Several undocumented immigrants, legal and civic organizations on Wednesday asked a federal judge in New York to regularize the nearly 80,000 undocumented immigrants who applied unsuccessfully to join the Deferred Action for Childhood Arrivals (DACA) program between December 2020 and July 2021.

“We are here to ask the Federal District Court (in Brooklyn) to process the more than 80,000 DACA applications that are currently stuck in a legal limbo that we have been struggling with for the past five years,” Attorney Eliana told Efe. An immigrant beneficiary of DACA and a member of the NGO “Hazando Camino” involved in the lawsuit.

The DACA program, intended for illegal immigrants who came to the United States as minors, protects more than 600,000 immigrants from deportation and grants them work permits, as well as the ability to travel abroad and return.

In December 2020, Judge Nicholas Garofis of New York — who is also the person who will have to rule on this new lawsuit — ordered the Department of Homeland Security (DHS) to reopen the DACA program for new applications, after an administration that President Donald Trump would attempt to suspend.

However, in July 2021, another federal judge, Andrew Hanin of Texas, declared the DACA program illegal, and although it allowed people registered with it to continue its renewal, it barred new people from enrolling.

Those 80,000 people submitted their applications between the two dates, so according to the NGOs and their lawyers, the authorities should have processed them.

Referring to the people designated for this program, Fernandez insisted, “We want the court to give the green light to process these requests and for those 80,000 people to have the same opportunities that I had under the DACA program,” referring to the people assigned to this program whose status is settled.

One of the plaintiffs whose actions have been blocked is Johanna Lagos, 28, who arrived in the United States when she was “about two years old.”

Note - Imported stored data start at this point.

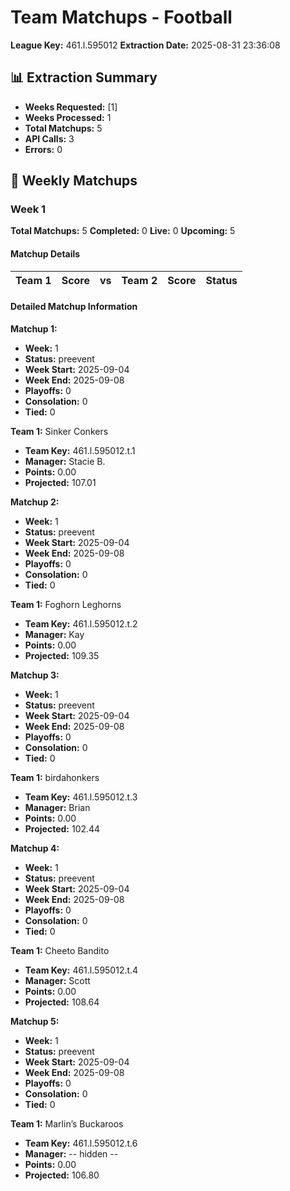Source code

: # Team Matchups - Football
**League Key:** 461.l.595012
**Extraction Date:** 2025-08-31 23:36:08

## 📊 Extraction Summary
- **Weeks Requested:** [1]
- **Weeks Processed:** 1
- **Total Matchups:** 5
- **API Calls:** 3
- **Errors:** 0

## 🏈 Weekly Matchups
### Week 1
**Total Matchups:** 5
**Completed:** 0
**Live:** 0
**Upcoming:** 5

#### Matchup Details
| Team 1 | Score | vs | Team 2 | Score | Status |
|--------|-------|----|--------|-------|--------|

#### Detailed Matchup Information
**Matchup 1:**
- **Week:** 1
- **Status:** preevent
- **Week Start:** 2025-09-04
- **Week End:** 2025-09-08
- **Playoffs:** 0
- **Consolation:** 0
- **Tied:** 0

**Team 1:** Sinker Conkers
- **Team Key:** 461.l.595012.t.1
- **Manager:** Stacie B.
- **Points:** 0.00
- **Projected:** 107.01

**Matchup 2:**
- **Week:** 1
- **Status:** preevent
- **Week Start:** 2025-09-04
- **Week End:** 2025-09-08
- **Playoffs:** 0
- **Consolation:** 0
- **Tied:** 0

**Team 1:** Foghorn Leghorns
- **Team Key:** 461.l.595012.t.2
- **Manager:** Kay
- **Points:** 0.00
- **Projected:** 109.35

**Matchup 3:**
- **Week:** 1
- **Status:** preevent
- **Week Start:** 2025-09-04
- **Week End:** 2025-09-08
- **Playoffs:** 0
- **Consolation:** 0
- **Tied:** 0

**Team 1:** birdahonkers
- **Team Key:** 461.l.595012.t.3
- **Manager:** Brian
- **Points:** 0.00
- **Projected:** 102.44

**Matchup 4:**
- **Week:** 1
- **Status:** preevent
- **Week Start:** 2025-09-04
- **Week End:** 2025-09-08
- **Playoffs:** 0
- **Consolation:** 0
- **Tied:** 0

**Team 1:** Cheeto Bandito
- **Team Key:** 461.l.595012.t.4
- **Manager:** Scott
- **Points:** 0.00
- **Projected:** 108.64

**Matchup 5:**
- **Week:** 1
- **Status:** preevent
- **Week Start:** 2025-09-04
- **Week End:** 2025-09-08
- **Playoffs:** 0
- **Consolation:** 0
- **Tied:** 0

**Team 1:** Marlin’s Buckaroos
- **Team Key:** 461.l.595012.t.6
- **Manager:** -- hidden --
- **Points:** 0.00
- **Projected:** 106.80
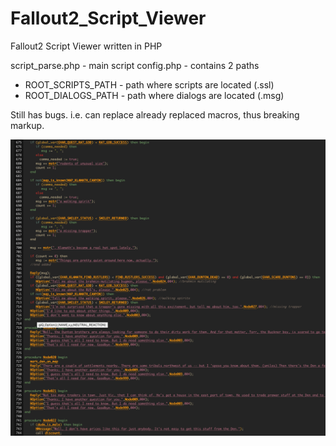 # Fallout2_Script_Viewer
Fallout2 Script Viewer written in PHP

script_parse.php - main script
config.php - contains 2 paths
- ROOT_SCRIPTS_PATH - path where scripts are located (.ssl)
- ROOT_DIALOGS_PATH - path where dialogs are located (.msg)


Still has bugs. i.e. can replace already replaced macros, thus breaking markup.

![screenshot](https://github.com/JuanCruzSanFran/Fallout2_Script_Viewer/blob/master/preview.png?raw=true)
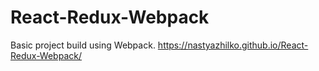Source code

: # React-Redux-Webpack
Basic project build using Webpack.
https://nastyazhilko.github.io/React-Redux-Webpack/

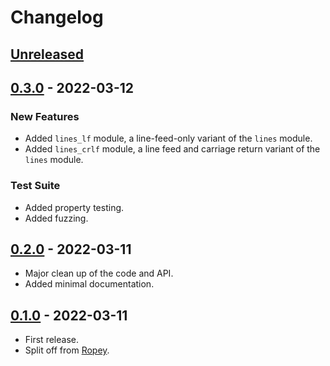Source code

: # Changelog


## [Unreleased]


## [0.3.0] - 2022-03-12

### New Features
- Added `lines_lf` module, a line-feed-only variant of the `lines` module.
- Added `lines_crlf` module, a line feed and carriage return variant of the `lines` module.

### Test Suite
- Added property testing.
- Added fuzzing.


## [0.2.0] - 2022-03-11

- Major clean up of the code and API.
- Added minimal documentation.


## [0.1.0] - 2022-03-11

- First release.
- Split off from [Ropey](https://crates.io/crates/ropey).


[Unreleased]: https://github.com/cessen/str_indices/compare/v0.3.0...HEAD
[0.3.0]: https://github.com/cessen/str_indices/releases/tag/v0.2.0...v0.3.0
[0.2.0]: https://github.com/cessen/str_indices/releases/tag/v0.1.0...v0.2.0
[0.1.0]: https://github.com/cessen/str_indices/releases/tag/v0.1.0
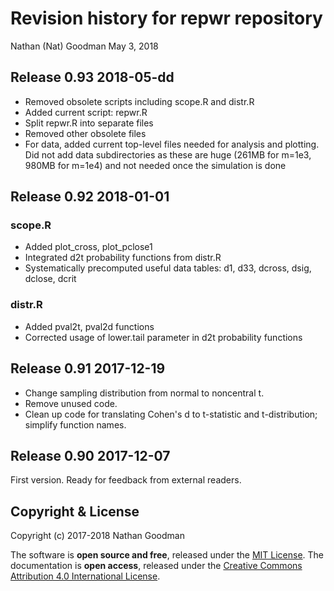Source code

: Revision history for repwr repository
================
Nathan (Nat) Goodman
May 3, 2018

<!-- NEWS.md is generated from NEWS.Rmd. Please edit that file -->
Release 0.93 2018-05-dd
-----------------------

-   Removed obsolete scripts including scope.R and distr.R
-   Added current script: repwr.R
-   Split repwr.R into separate files
-   Removed other obsolete files
-   For data, added current top-level files needed for analysis and plotting. Did not add data subdirectories as these are huge (261MB for m=1e3, 980MB for m=1e4) and not needed once the simulation is done

Release 0.92 2018-01-01
-----------------------

### scope.R

-   Added plot\_cross, plot\_pclose1
-   Integrated d2t probability functions from distr.R
-   Systematically precomputed useful data tables: d1, d33, dcross, dsig, dclose, dcrit

### distr.R

-   Added pval2t, pval2d functions
-   Corrected usage of lower.tail parameter in d2t probability functions

Release 0.91 2017-12-19
-----------------------

-   Change sampling distribution from normal to noncentral t.
-   Remove unused code.
-   Clean up code for translating Cohen's d to t-statistic and t-distribution; simplify function names.

Release 0.90 2017-12-07
-----------------------

First version. Ready for feedback from external readers.

Copyright & License
-------------------

Copyright (c) 2017-2018 Nathan Goodman

The software is **open source and free**, released under the [MIT License](https://opensource.org/licenses/MIT). The documentation is **open access**, released under the [Creative Commons Attribution 4.0 International License](https://creativecommons.org/licenses/by/4.0).
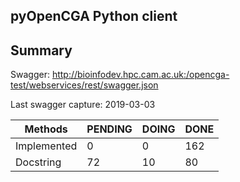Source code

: ## pyOpenCGA Python client

Summary
---------

Swagger: http://bioinfodev.hpc.cam.ac.uk:/opencga-test/webservices/rest/swagger.json

Last swagger capture: 2019-03-03


|Methods	|PENDING	|DOING	|DONE|
| --- |---|---|---|
|Implemented	|0	|0	|162|
|Docstring	|72	|10	|80|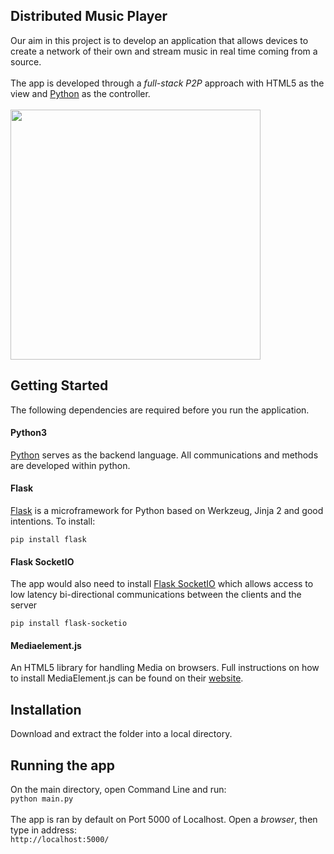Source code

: <h2>Distributed Music Player</h2>
Our aim in this project is to develop an application that allows devices to create a network of their own and stream music in real time coming from a source.
<br>
<br>
The app is developed through a <em>full-stack P2P</em> approach with HTML5 as the view and <a href="https://www.python.org/downloads/">Python</a> as the controller. 
<br>
<br>
<img src="http://jonasalbaira.com/images/Screenshot.png" height=400/>

<br>
<h2>Getting Started</h2>
The following dependencies are required before you run the application.

<h4>Python3</h4>
<a href="https://www.python.org/downloads/">Python</a> serves as the backend language. All communications and methods are developed within python.

<h4>Flask</h4>
<a href="http://flask.pocoo.org/">Flask</a> is a microframework for Python based on Werkzeug, Jinja 2 and good intentions. To install:
<br>

	pip install flask
<h4>Flask SocketIO</h4>
The app would also need to install <a href="https://flask-socketio.readthedocs.io/en/latest/">Flask SocketIO</a> which allows access to low latency bi-directional communications between the clients and the server

	pip install flask-socketio
	
<h4>Mediaelement.js</h4>
An HTML5 library for handling Media on browsers. Full instructions on how to install MediaElement.js can be found on their <a href="https://github.com/mediaelement/mediaelement/blob/master/docs/installation.md">website</a>.

<h2>Installation</h2>
Download and extract the folder into a local directory.

<h2>Running the app</h2>
On the main directory, open Command Line and run:
<br>
	<code>python main.py</code>
<br>
<br>
The app is ran by default on Port 5000 of Localhost. Open a <em>browser</em>, then type in address:
<br>
	<code>http://localhost:5000/</code>
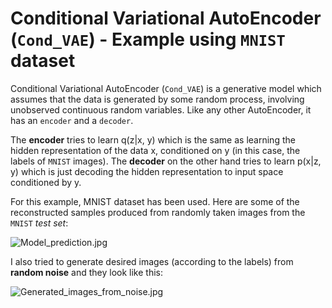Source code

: # Conditional Variational AutoEncoder (`Cond_VAE`) - Example using `MNIST` dataset

Conditional Variational AutoEncoder (`Cond_VAE`) is a generative model which assumes that the data is generated by some random process, involving unobserved continuous random variables. Like any other AutoEncoder, it has an `encoder` and a `decoder`.

The __encoder__ tries to learn q(z|x, y) which is the same as learning the hidden representation of the data x, conditioned on y (in this case, the labels of `MNIST` images). The __decoder__ on the other hand tries to learn p(x|z, y) which is just decoding the hidden representation to input space conditioned by y.

For this example, MNIST dataset has been used. Here are some of the reconstructed samples produced from randomly taken images from the `MNIST` _test set_:

![Model_prediction.jpg](https://github.com/randomaccess2023/MG2023/blob/main/Video%2051/Model_prediction.jpg "Model_prediction.jpg")

I also tried to generate desired images (according to the labels) from __random noise__ and they look like this:

![Generated_images_from_noise.jpg](https://github.com/randomaccess2023/MG2023/blob/main/Video%2051/Generated_images_from_noise.jpg "Generated_images_from_noise.jpg")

“My application is in limbo, I can’t do anything, I can’t work legally and it affects me because I can’t contribute to my family as I want,” Lagos, who has an eight-year-old son and a four-year-old daughter, told Effie. Months.

Behind them, about thirty activists chanted slogans in support of illegal immigrants.

“Immigrants united, they will never be defeated,” “The fight is not over, we’re with DACA” or “We’re not one, we’re not a hundred, we’re in the millions, well told” were some of the phrases that people, concentrating before the doors of the New York District Court in Brooklyn.

Today’s hearing takes place one day after the New Orleans Court of Appeals hearing, in which the decision by Texas Judge Hanin on the illegality of DACA was discussed.